I don’t know where to begin. I guess that’s the reason why I want to write right now. I am having a REAL tough week. In an effort to share the good/the bad/the ugly cries, let me fill you in a bit.
I don’t know about you but since I have left high school, my social life has been on a rollercoaster of ups and downs, chucking some poor souls right off my ride. I have jumped from group to group trying to find a “squad”, walking away with a few gems but quite a few more duds. It’s not that I think people suck and I am great, I just haven’t been able to find my people. The people who want to slackline, people who want to do yoga on the stage at Canatara, people who don’t mind me trying reiki or acro or anything else with them.
I have been feeling lost because friendships are really hecking hard to navigate. There are great days and awful days and when they bleed together, it’s just so BLAH. Am I making any sense? Probably not but I hope you feel what I’m trying to get at. It feels like I am swimming in a dark ocean and I just want some pals to help me survive the ride. It’s lonely out here!!

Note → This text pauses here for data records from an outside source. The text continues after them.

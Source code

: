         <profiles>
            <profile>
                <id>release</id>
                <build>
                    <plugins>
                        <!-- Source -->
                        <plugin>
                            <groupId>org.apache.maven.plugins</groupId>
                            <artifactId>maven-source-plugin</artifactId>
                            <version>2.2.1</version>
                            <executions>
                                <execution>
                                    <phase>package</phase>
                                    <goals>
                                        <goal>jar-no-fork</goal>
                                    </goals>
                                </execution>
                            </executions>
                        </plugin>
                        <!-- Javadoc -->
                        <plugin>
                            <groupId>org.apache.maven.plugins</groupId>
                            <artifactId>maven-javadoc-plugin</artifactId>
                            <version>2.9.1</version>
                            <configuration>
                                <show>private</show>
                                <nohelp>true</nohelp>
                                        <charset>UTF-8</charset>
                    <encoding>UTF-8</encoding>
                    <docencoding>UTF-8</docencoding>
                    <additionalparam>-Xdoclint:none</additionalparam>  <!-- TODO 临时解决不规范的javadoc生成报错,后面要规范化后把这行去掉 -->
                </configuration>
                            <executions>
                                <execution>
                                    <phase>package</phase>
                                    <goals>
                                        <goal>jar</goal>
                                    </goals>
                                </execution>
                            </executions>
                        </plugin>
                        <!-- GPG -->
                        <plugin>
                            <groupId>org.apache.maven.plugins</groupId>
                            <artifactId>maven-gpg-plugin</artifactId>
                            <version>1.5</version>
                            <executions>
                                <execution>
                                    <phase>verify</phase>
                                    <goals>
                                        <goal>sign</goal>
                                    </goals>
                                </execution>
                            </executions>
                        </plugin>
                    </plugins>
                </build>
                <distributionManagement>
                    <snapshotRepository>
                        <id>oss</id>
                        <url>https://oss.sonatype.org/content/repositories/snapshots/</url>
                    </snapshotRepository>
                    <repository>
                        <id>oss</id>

This morning was awful. I have really intense anxiety about going to work. It makes no sense. I love what I do, where I work and the people I work with are amazing. (Shoutout to any folks from the TV reading this, you are AWESOME) Anyways, this morning my anxiety came on so hard and fast all I could do was cry and cry and cry. I felt like I was walking thru a daze and it SUCKED. If you have pre-work anxiety, please know you aren’t alone. Catch me in my car every day at 2:45 having a meltdown over nothing. Luckily, I had a very handsome manbear to hold me and remind me everything would be okay.
Blah. Does any of this make sense? Am I a loser to post this? Meh, who carezzzzz. Hope you catch my drift. It’s okay to be lost and lonely and scared, just keep showing up and pushing forward anyways…whatever that looks like to you.